» **What you have to do**
Give only the number of lines in these records that contain the word "assets".

*** Opening of Dataset ***

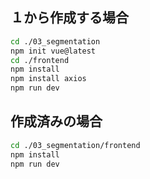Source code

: ## １から作成する場合

```sh
cd ./03_segmentation
npm init vue@latest
cd ./frontend
npm install
npm install axios
npm run dev
```

## 作成済みの場合

```sh
cd ./03_segmentation/frontend
npm install
npm run dev
```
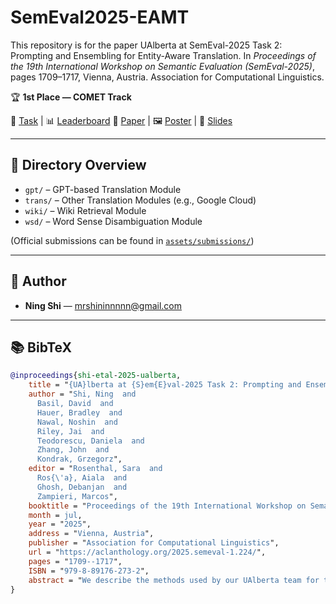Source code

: # SemEval2025-EAMT
This repository is for the paper UAlberta at SemEval-2025 Task 2: Prompting and Ensembling for Entity-Aware Translation. In *Proceedings of the 19th International Workshop on Semantic Evaluation (SemEval-2025)*, pages 1709–1717, Vienna, Austria. Association for Computational Linguistics.

🏆 **1st Place — COMET Track**  

🔗 [Task](https://sapienzanlp.github.io/ea-mt/) | 📊 [Leaderboard](https://huggingface.co/spaces/sapienzanlp/ea-mt-leaderboard)
📄 [Paper](https://aclanthology.org/2025.semeval-1.224/) | 🖼️ [Poster](assets/poster.pdf) | 📑 [Slides]()

---

## 📁 Directory Overview

- `gpt/` – GPT-based Translation Module  
- `trans/` – Other Translation Modules (e.g., Google Cloud)
- `wiki/` – Wiki Retrieval Module  
- `wsd/` – Word Sense Disambiguation Module

(Official submissions can be found in [`assets/submissions/`](assets/submissions/))

---

## 👥 Author

- **Ning Shi** — <mrshininnnnn@gmail.com>

---

## 📚 BibTeX

```bibtex
@inproceedings{shi-etal-2025-ualberta,
    title = "{UA}lberta at {S}em{E}val-2025 Task 2: Prompting and Ensembling for Entity-Aware Translation",
    author = "Shi, Ning  and
      Basil, David  and
      Hauer, Bradley  and
      Nawal, Noshin  and
      Riley, Jai  and
      Teodorescu, Daniela  and
      Zhang, John  and
      Kondrak, Grzegorz",
    editor = "Rosenthal, Sara  and
      Ros{\'a}, Aiala  and
      Ghosh, Debanjan  and
      Zampieri, Marcos",
    booktitle = "Proceedings of the 19th International Workshop on Semantic Evaluation (SemEval-2025)",
    month = jul,
    year = "2025",
    address = "Vienna, Austria",
    publisher = "Association for Computational Linguistics",
    url = "https://aclanthology.org/2025.semeval-1.224/",
    pages = "1709--1717",
    ISBN = "979-8-89176-273-2",
    abstract = "We describe the methods used by our UAlberta team for the SemEval-2025 Task 2 on Entity-Aware Machine Translation (EA-MT). Our methods leverage large language models with prompt engineering strategies suited to this task, including retrieval augmented generation and in-context learning. Our best results overall are obtained with ensembles of multiple models, leveraging named entity knowledge in the dataset. Finally, we provide proof-of-concept experiments showing that lexico-semantic knowledge can be used to identify high-quality translations. We further demonstrate that our methods can function even without gold named entity translations, by using an alternative knowledge base such as BabelNet."
}
```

*** Close of Dataset ***

» **Exercise result**
2